ACTION ITEM:
From the records below, set down exactly the lines starting with the line that contains "- ✅ Returns" and going on through the line that contains "- ✅ Union types". Nothing else is wanted.

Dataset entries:
======
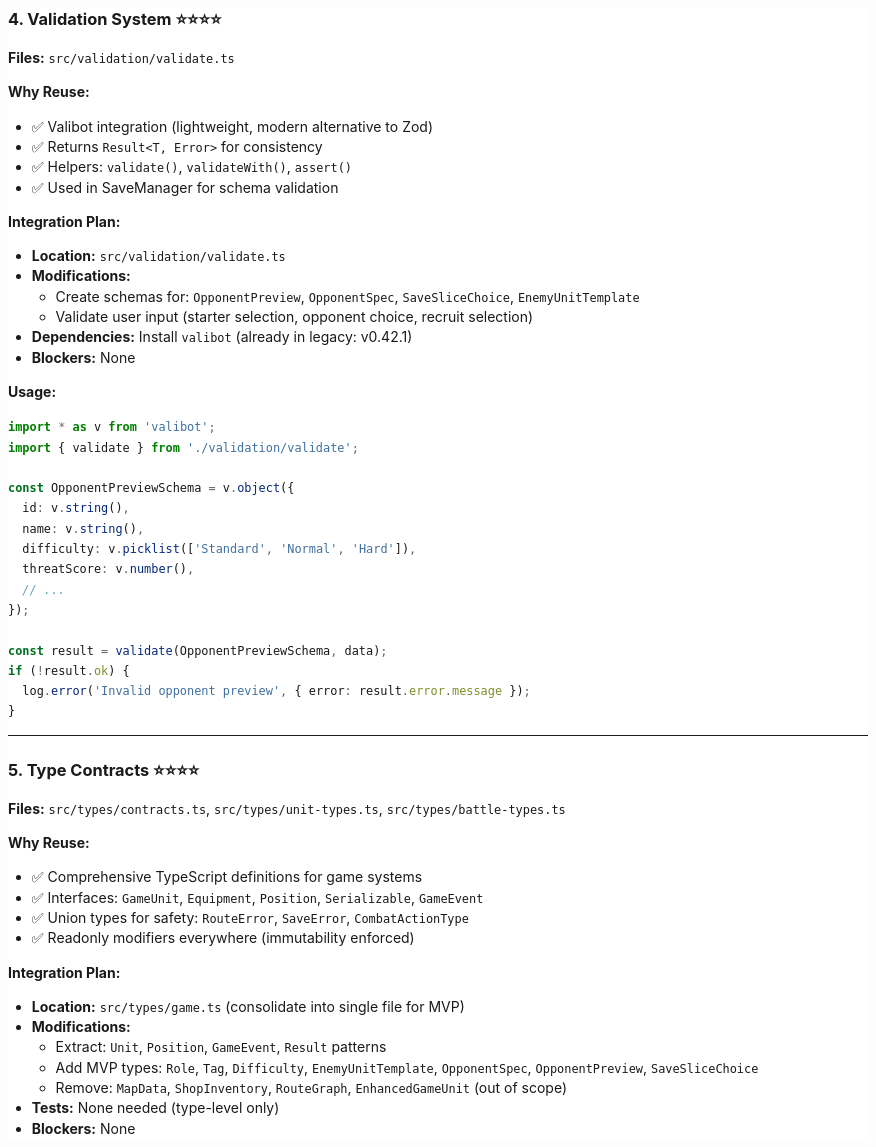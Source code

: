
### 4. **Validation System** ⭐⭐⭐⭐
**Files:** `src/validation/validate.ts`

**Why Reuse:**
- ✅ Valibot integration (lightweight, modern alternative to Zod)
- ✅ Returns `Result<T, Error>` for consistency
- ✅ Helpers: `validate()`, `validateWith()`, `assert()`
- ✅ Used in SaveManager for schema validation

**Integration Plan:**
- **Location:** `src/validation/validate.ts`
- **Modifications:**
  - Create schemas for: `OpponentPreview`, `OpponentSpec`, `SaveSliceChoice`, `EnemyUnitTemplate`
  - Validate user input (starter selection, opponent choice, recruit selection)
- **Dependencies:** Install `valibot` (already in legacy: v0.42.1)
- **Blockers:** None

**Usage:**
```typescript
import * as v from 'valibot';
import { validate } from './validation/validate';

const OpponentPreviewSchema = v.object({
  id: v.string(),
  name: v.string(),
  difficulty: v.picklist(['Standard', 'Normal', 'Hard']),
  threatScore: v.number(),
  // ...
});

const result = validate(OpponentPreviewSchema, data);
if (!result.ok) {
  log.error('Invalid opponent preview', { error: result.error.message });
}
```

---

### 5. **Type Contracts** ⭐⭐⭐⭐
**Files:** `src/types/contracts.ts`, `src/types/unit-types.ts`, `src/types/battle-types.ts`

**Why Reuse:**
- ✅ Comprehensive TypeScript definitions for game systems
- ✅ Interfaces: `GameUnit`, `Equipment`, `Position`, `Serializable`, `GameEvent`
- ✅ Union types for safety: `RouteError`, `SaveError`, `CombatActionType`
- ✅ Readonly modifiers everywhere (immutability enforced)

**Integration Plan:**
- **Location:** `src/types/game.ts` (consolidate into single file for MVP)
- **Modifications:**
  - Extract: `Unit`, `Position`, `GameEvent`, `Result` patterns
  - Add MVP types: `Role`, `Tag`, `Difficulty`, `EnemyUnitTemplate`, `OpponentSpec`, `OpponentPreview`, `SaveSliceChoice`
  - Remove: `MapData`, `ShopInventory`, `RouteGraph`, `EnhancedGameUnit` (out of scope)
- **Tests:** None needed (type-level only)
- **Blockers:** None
======
COMPLETED TASK:
- ✅ Returns `Result<T, Error>` for consistency
- ✅ Helpers: `validate()`, `validateWith()`, `assert()`
- ✅ Used in SaveManager for schema validation

**Integration Plan:**
- **Location:** `src/validation/validate.ts`
- **Modifications:**
  - Create schemas for: `OpponentPreview`, `OpponentSpec`, `SaveSliceChoice`, `EnemyUnitTemplate`
  - Validate user input (starter selection, opponent choice, recruit selection)
- **Dependencies:** Install `valibot` (already in legacy: v0.42.1)
- **Blockers:** None

**Usage:**
```typescript
import * as v from 'valibot';
import { validate } from './validation/validate';

const OpponentPreviewSchema = v.object({
  id: v.string(),
  name: v.string(),
  difficulty: v.picklist(['Standard', 'Normal', 'Hard']),
  threatScore: v.number(),
  // ...
});

const result = validate(OpponentPreviewSchema, data);
if (!result.ok) {
  log.error('Invalid opponent preview', { error: result.error.message });
}
```

---

### 5. **Type Contracts** ⭐⭐⭐⭐
**Files:** `src/types/contracts.ts`, `src/types/unit-types.ts`, `src/types/battle-types.ts`

**Why Reuse:**
- ✅ Comprehensive TypeScript definitions for game systems
- ✅ Interfaces: `GameUnit`, `Equipment`, `Position`, `Serializable`, `GameEvent`
- ✅ Union types for safety: `RouteError`, `SaveError`, `CombatActionType`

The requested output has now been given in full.